Mr Mackereth, a Christian doctor, started employment with the DWP as a health and disabilities assessor. This required him to conduct face-to-face assessments with benefits claimants.  He explained during his induction training that his beliefs were such that he would not agree to use the preferred pronouns of transgender service users, as required by the DWP's policies. The DWP decided it could not offer him a non-customer facing role as this required at least 12 months' experience and that it would not be possible to ensure he only assessed non-transgender service users.
Mr Mackereth left the DWP's employment as a result and brought claims for direct discrimination, harassment and indirect discrimination, relying on religion or belief.

The EAT held that the fact that Mr Mackereth's beliefs were "likely to cause offence" did not warrant their exclusion from protection.  However, although the EAT found that Mr Mackereth's beliefs were protected under the EqA 2010, it agreed with the tribunal that he had not suffered discrimination as a result.  Mr Mackereth was not put under pressure to renounce his beliefs and the DWP was still at the information gathering stage when he decided to leave.  The EAT agreed with the tribunal's assessment when looking at the indirect discrimination claim that the DWP was entitled to find that there were particular sensitivities arising from face-to-face interactions between Mr Mackereth and service users.  Although the PCP did have a potential impact on him, the tribunal had taken the limited nature of the intrusion on him into consideration; there had been no penalty applied and the DWP had still been seeking to accommodate him when he left his employment.
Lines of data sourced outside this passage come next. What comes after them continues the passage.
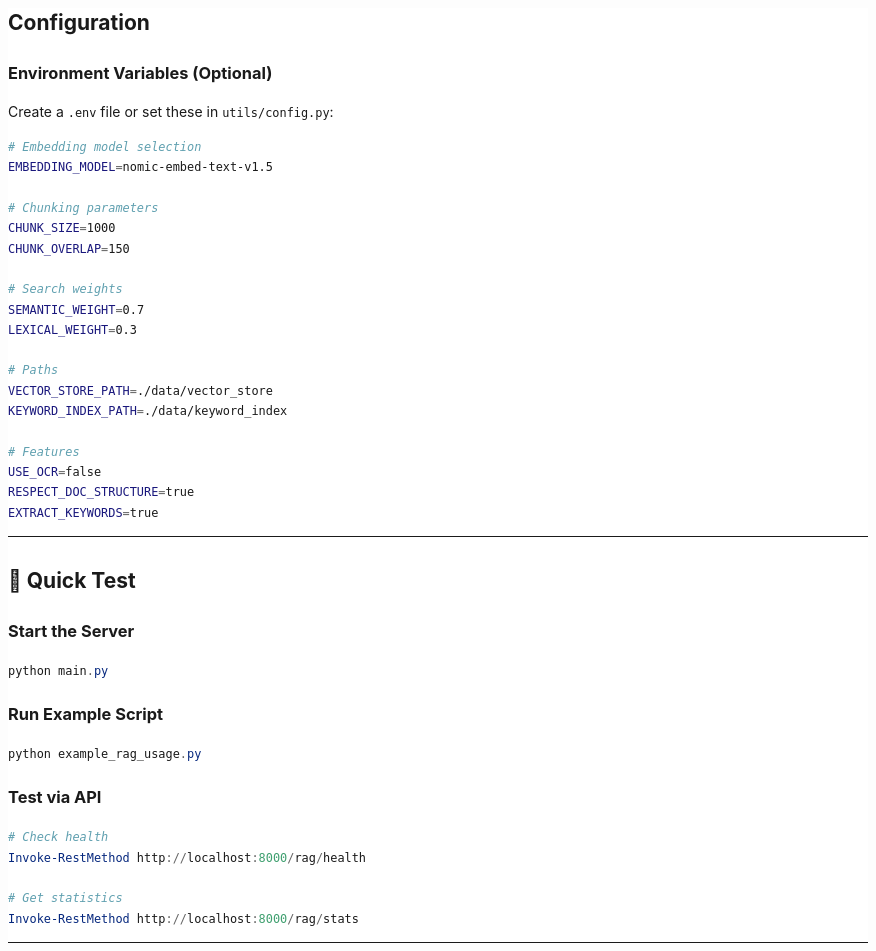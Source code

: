 ## Configuration

### Environment Variables (Optional)

Create a `.env` file or set these in `utils/config.py`:

```bash
# Embedding model selection
EMBEDDING_MODEL=nomic-embed-text-v1.5

# Chunking parameters
CHUNK_SIZE=1000
CHUNK_OVERLAP=150

# Search weights
SEMANTIC_WEIGHT=0.7
LEXICAL_WEIGHT=0.3

# Paths
VECTOR_STORE_PATH=./data/vector_store
KEYWORD_INDEX_PATH=./data/keyword_index

# Features
USE_OCR=false
RESPECT_DOC_STRUCTURE=true
EXTRACT_KEYWORDS=true
```

---

## 🎯 Quick Test

### Start the Server

```powershell
python main.py
```

### Run Example Script

```powershell
python example_rag_usage.py
```

### Test via API

```powershell
# Check health
Invoke-RestMethod http://localhost:8000/rag/health

# Get statistics
Invoke-RestMethod http://localhost:8000/rag/stats
```

---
Well established now that gender critical beliefs are protected

A tribunal has recently held in Bailey v Stonewall and others that a barrister with gender critical philosophical beliefs was discriminated against by her chambers, Garden Court.
Ms Bailey's claims centred around proposed reforms of the Gender Recognition Act 2004 and Stonewall's campaign in favour of gender self-identity, which Ms Bailey opposed.
The tribunal found that Ms Bailey's belief that a woman is defined by her sex and not by her gender (which can be self-identified and may be different to sex) was a protected belief.
The tribunal also held that her belief that gender theory is severely detrimental to women (including that it denies them female-only spaces) and to lesbians was protected. Ms Bailey made it clear in December 2018 in an email to all members of her chambers that she was opposed to Chambers associating with Stonewall through its Diversity Champions' Scheme.
In October 2019, she launched an organisation with others (known as the LGB Alliance) to campaign for LGB rights without the gender theory espoused by Stonewell, and made various tweets in connection with that launch. Stonewall complained about her actions to her chambers, which then publicly tweeted that it would launch an investigation into complaints about Ms Bailey. Garden Court was ultimately held by the tribunal to have directly discriminated against Ms Bailey on the grounds of her protected beliefs. However, her claim that Stonewall had instructed, caused or induced her chambers to discriminate was unsuccessful.

How to manage conflicting beliefs

So, what can local authorities do to safely manage conflicting beliefs in the workplace?  

  • The first action point will be to put a policy in place prohibiting any behaviour which could amount to unlawful discrimination, including harassment. It should make it clear that the expression of strongly held beliefs on religion, belief or sexuality may have serious consequences.
  • Employees should be told that, although they are fully entitled to hold their own personal beliefs, they need to be aware that they are not shared by everyone.  They should be advised to avoid being outspoken about their beliefs and encouraged to value and respect differences. 
  • Strongly expressed views on social media can be fertile ground for discrimination claims. It should be made clear to employees that the expression of discriminatory views on any work-related social media is unacceptable and grounds for disciplinary action.  
  • If any employee feels strongly enough about a colleague's behaviour to raise a concern or make a complaint it should be taken seriously, investigated and dealt with appropriately in accordance with established procedures.